• WHAT THE TASK REQUIRES: If a line in the records contains the string "ethereum", show that line.

═══ INFORMATION

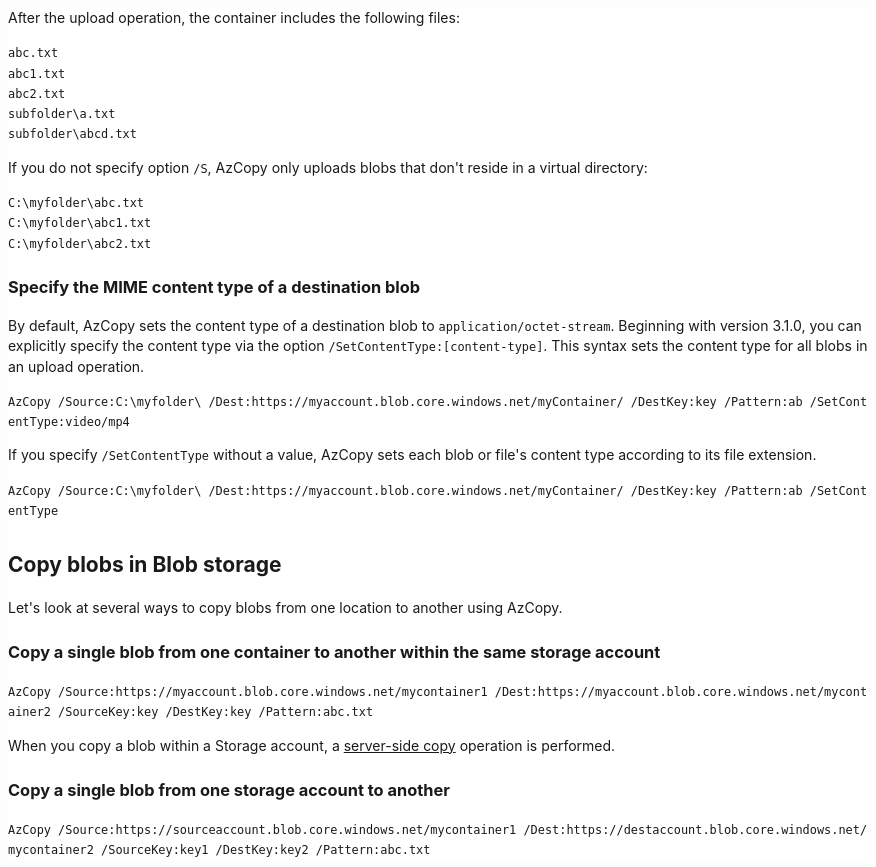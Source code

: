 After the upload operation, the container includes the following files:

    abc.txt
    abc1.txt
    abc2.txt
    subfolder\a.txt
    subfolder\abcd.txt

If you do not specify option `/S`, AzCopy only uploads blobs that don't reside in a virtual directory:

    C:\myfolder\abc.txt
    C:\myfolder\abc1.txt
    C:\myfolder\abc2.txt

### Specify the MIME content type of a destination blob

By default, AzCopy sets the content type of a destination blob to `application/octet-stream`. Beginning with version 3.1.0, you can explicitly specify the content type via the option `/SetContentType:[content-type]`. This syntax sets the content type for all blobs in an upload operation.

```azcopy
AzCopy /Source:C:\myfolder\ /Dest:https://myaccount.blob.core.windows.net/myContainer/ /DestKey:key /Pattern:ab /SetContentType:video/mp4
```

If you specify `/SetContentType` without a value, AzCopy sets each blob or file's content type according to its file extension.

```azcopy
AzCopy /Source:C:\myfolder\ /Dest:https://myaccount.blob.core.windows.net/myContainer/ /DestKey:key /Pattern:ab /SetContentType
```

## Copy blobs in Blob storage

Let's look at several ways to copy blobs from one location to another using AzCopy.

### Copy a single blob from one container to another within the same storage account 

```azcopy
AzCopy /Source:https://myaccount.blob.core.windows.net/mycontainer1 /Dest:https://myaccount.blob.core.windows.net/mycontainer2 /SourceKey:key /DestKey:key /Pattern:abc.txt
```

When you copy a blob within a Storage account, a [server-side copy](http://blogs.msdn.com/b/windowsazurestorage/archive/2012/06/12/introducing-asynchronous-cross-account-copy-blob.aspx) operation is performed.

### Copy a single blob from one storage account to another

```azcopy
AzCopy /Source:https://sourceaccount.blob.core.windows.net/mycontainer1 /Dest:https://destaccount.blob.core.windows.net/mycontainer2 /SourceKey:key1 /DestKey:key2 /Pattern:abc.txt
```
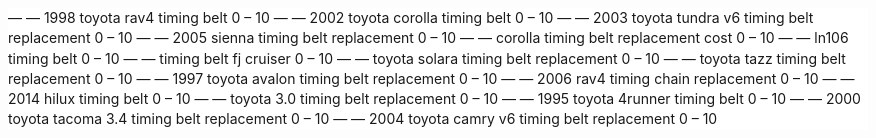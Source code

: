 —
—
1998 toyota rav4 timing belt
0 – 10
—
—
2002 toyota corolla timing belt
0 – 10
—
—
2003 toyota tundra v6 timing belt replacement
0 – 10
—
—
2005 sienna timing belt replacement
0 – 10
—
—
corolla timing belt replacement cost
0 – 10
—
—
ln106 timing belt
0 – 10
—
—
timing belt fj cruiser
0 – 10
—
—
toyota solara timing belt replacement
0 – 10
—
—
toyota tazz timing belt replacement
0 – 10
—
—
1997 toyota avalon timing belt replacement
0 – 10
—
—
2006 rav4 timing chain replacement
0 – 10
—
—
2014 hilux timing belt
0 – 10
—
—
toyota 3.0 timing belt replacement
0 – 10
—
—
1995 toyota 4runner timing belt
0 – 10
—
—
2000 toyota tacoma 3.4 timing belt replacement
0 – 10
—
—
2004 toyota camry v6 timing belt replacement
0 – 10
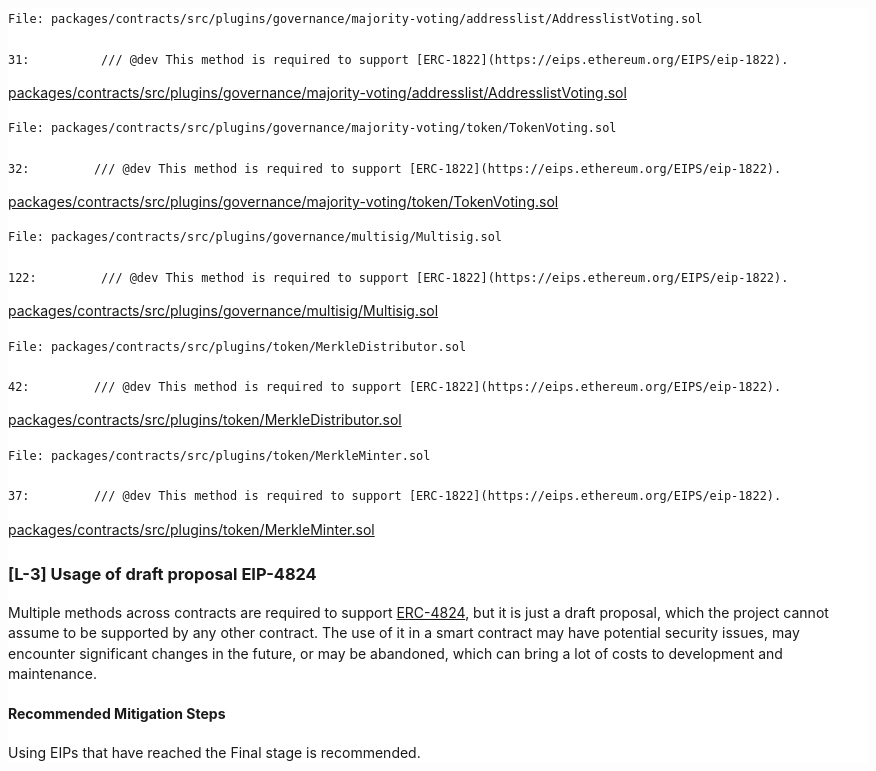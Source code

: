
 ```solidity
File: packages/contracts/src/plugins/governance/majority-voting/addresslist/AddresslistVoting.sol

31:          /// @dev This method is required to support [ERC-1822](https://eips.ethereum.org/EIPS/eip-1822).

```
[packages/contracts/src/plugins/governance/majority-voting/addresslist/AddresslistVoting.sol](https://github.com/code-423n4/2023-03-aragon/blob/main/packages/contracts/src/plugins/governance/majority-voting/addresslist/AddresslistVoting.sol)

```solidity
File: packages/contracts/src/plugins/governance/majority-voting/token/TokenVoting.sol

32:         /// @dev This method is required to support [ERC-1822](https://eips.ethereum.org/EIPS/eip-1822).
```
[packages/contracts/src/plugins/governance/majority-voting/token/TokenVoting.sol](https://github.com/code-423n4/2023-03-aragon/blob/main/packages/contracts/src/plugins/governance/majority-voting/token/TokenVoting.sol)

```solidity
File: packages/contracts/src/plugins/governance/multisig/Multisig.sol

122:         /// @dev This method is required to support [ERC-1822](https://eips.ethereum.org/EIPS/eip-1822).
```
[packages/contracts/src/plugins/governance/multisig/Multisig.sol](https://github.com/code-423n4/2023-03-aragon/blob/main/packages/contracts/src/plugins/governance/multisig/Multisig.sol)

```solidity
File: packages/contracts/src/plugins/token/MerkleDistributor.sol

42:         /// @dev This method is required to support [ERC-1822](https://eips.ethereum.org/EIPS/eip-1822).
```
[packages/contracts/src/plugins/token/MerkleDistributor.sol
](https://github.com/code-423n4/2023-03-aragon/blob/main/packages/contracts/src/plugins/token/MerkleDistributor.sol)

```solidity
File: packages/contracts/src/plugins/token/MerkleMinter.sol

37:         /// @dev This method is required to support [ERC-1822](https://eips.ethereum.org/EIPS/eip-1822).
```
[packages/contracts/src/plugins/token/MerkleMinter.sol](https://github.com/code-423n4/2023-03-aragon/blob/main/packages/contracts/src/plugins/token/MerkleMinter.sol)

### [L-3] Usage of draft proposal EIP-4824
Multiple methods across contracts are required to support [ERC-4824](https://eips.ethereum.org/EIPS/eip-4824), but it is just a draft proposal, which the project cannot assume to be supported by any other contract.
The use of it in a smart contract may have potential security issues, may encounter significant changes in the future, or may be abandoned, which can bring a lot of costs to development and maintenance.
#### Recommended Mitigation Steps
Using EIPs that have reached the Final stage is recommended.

══════

• TASK RESPONSE:
31:          /// @dev This method is required to support [ERC-1822](https://eips.ethereum.org/EIPS/eip-1822).
32:         /// @dev This method is required to support [ERC-1822](https://eips.ethereum.org/EIPS/eip-1822).
122:         /// @dev This method is required to support [ERC-1822](https://eips.ethereum.org/EIPS/eip-1822).
42:         /// @dev This method is required to support [ERC-1822](https://eips.ethereum.org/EIPS/eip-1822).
37:         /// @dev This method is required to support [ERC-1822](https://eips.ethereum.org/EIPS/eip-1822).
Multiple methods across contracts are required to support [ERC-4824](https://eips.ethereum.org/EIPS/eip-4824), but it is just a draft proposal, which the project cannot assume to be supported by any other contract.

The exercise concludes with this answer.